------ Data ------

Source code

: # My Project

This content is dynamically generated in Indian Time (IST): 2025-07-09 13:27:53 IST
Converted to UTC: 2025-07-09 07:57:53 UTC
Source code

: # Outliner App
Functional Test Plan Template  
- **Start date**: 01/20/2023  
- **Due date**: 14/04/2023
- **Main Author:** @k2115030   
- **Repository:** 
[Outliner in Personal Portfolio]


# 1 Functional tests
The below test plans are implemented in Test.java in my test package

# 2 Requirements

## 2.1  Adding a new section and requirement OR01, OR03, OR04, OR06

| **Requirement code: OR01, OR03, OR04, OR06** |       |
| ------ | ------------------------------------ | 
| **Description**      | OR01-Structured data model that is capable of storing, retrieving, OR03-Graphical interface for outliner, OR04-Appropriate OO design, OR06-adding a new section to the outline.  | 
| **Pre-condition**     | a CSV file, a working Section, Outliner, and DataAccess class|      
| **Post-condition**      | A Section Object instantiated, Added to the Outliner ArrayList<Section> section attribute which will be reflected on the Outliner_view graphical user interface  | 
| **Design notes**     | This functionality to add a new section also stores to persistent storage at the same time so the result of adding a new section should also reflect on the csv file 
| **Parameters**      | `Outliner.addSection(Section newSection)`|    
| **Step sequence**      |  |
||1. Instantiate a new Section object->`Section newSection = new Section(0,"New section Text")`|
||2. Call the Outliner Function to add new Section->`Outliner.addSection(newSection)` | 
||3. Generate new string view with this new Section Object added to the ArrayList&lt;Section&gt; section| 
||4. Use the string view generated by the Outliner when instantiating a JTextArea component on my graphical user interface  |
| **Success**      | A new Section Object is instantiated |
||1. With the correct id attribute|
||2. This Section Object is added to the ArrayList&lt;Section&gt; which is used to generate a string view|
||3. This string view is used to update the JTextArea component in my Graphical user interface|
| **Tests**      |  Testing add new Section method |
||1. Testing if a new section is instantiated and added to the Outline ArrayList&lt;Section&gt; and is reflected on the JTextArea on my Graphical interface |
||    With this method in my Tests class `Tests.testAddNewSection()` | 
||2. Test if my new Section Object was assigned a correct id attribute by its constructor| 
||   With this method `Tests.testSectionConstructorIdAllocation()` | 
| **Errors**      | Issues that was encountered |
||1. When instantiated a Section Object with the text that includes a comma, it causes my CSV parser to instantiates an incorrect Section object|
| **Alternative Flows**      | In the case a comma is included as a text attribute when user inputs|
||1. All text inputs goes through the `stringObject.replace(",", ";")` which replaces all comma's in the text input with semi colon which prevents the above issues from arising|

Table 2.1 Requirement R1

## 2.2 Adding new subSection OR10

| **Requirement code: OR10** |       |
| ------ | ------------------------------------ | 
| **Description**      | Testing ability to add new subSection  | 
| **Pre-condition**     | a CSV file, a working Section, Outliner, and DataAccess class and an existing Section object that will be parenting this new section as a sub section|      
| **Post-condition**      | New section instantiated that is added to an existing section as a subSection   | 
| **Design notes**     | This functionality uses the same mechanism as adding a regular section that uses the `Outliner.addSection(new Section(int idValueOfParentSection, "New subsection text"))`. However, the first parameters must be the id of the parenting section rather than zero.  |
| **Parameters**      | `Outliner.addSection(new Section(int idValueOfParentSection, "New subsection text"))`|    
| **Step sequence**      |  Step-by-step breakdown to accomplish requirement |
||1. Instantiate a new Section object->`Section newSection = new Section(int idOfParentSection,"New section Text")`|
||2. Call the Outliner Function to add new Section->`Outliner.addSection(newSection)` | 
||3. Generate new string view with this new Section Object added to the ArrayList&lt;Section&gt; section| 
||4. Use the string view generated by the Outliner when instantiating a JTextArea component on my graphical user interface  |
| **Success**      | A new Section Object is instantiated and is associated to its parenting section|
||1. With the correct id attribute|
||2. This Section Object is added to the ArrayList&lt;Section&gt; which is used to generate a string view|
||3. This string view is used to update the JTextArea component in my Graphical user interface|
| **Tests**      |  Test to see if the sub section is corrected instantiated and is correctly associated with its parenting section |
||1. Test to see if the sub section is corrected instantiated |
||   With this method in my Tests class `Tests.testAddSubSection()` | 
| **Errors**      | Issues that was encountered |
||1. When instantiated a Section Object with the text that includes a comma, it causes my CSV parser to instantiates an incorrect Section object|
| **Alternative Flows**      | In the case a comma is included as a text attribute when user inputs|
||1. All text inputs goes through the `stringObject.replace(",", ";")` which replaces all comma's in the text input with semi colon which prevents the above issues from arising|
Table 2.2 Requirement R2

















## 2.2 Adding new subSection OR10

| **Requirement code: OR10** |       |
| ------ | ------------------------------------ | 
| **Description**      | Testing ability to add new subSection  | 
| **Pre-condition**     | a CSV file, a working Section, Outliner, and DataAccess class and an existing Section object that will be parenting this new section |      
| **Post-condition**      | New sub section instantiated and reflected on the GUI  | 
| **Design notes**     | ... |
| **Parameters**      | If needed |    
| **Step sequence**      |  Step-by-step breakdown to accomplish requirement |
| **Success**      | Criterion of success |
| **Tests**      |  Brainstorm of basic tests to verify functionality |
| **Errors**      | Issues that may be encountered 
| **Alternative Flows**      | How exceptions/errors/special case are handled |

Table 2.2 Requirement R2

------
------ Data ------

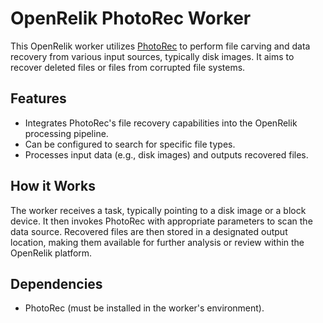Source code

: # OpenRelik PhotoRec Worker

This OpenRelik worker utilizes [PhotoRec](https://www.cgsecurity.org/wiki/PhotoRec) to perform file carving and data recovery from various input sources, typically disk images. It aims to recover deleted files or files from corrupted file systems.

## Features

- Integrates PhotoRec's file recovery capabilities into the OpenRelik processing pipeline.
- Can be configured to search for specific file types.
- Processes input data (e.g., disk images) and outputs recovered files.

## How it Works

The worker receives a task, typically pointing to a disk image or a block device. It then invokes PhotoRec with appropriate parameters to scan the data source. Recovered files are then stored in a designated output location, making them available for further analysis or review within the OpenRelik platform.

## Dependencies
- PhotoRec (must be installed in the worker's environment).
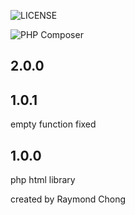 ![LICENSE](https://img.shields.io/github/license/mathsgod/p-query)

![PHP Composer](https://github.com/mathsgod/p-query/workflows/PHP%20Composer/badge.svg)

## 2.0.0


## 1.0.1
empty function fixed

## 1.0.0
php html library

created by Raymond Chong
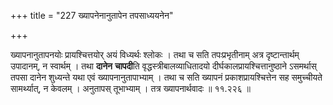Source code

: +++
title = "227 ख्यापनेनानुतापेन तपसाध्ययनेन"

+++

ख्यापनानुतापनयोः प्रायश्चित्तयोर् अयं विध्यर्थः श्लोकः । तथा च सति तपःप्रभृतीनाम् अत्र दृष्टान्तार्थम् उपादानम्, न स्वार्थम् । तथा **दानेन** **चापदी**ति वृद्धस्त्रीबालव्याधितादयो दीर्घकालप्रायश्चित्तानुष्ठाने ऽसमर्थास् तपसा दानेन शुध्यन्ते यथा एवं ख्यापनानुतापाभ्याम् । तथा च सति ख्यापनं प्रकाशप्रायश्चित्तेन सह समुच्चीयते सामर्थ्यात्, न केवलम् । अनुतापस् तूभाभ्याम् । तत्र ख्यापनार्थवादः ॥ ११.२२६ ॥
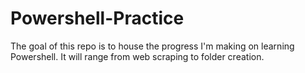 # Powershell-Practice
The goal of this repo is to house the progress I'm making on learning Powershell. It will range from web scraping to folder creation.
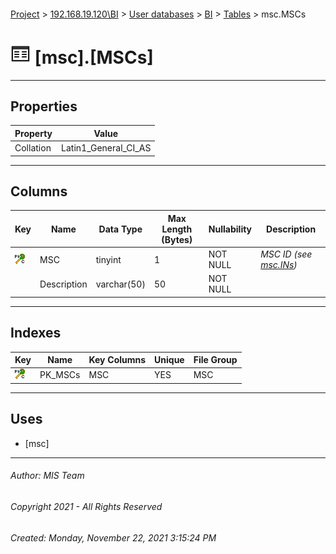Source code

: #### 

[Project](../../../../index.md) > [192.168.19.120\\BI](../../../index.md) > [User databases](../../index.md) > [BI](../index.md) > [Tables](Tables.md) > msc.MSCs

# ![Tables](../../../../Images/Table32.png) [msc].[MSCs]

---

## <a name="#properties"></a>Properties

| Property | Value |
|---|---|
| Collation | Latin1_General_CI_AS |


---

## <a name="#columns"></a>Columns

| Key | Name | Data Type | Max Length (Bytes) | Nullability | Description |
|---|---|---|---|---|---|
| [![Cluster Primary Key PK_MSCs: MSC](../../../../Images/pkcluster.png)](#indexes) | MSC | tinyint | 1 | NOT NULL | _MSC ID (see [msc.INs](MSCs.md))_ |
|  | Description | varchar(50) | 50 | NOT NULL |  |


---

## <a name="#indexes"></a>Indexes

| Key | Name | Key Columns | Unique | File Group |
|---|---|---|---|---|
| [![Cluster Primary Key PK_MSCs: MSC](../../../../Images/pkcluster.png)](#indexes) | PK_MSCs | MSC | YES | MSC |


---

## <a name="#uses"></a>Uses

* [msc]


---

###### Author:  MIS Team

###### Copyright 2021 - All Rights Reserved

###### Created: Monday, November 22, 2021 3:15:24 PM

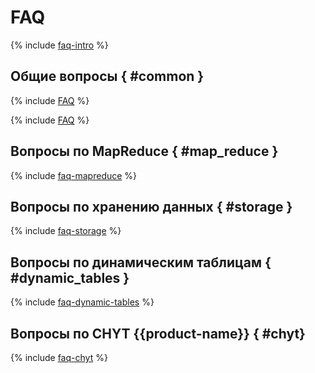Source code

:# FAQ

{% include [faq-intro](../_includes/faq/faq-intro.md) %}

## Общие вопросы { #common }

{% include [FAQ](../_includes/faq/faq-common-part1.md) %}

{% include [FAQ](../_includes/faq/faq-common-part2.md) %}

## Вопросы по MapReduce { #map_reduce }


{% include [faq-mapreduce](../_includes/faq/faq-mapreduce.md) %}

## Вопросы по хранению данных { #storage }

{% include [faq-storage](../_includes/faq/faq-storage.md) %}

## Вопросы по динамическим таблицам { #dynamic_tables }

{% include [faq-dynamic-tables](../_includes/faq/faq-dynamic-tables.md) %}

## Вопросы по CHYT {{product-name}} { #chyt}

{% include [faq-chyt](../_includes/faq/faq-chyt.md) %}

------
------ Data ------

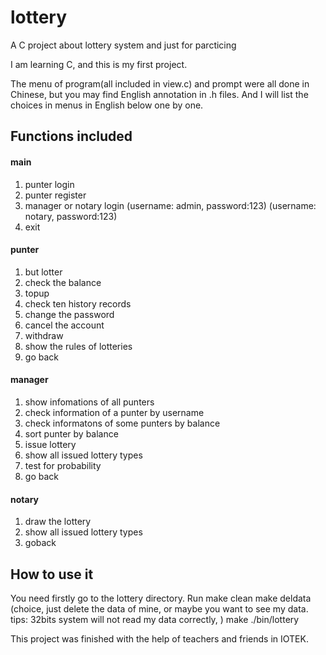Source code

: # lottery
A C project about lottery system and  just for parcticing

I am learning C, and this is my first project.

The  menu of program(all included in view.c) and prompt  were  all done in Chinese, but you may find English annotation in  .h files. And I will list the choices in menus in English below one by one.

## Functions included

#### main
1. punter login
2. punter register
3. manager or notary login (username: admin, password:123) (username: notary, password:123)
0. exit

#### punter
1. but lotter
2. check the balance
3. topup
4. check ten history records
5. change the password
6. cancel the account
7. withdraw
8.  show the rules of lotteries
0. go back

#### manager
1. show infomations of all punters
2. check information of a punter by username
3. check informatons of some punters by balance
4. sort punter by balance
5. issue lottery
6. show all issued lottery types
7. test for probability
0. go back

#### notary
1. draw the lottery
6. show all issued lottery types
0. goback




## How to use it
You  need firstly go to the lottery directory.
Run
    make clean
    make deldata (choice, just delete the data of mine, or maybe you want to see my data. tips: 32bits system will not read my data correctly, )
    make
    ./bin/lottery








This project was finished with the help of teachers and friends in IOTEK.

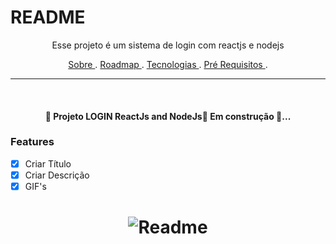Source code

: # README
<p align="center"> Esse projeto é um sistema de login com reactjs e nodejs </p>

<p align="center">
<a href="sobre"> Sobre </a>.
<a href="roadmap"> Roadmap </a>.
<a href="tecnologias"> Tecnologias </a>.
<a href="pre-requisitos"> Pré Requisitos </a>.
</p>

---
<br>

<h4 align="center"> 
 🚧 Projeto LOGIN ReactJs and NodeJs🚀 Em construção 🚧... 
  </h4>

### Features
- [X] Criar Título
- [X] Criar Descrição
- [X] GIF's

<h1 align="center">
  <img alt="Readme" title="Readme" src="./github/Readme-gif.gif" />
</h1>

------

#### Exercise
Go through the material and copy each line that contains "functionality".

#### Expected output
| **Design notes**     | This functionality to add a new section also stores to persistent storage at the same time so the result of adding a new section should also reflect on the csv file 
| **Design notes**     | This functionality uses the same mechanism as adding a regular section that uses the `Outliner.addSection(new Section(int idValueOfParentSection, "New subsection text"))`. However, the first parameters must be the id of the parenting section rather than zero.  |
| **Tests**      |  Brainstorm of basic tests to verify functionality |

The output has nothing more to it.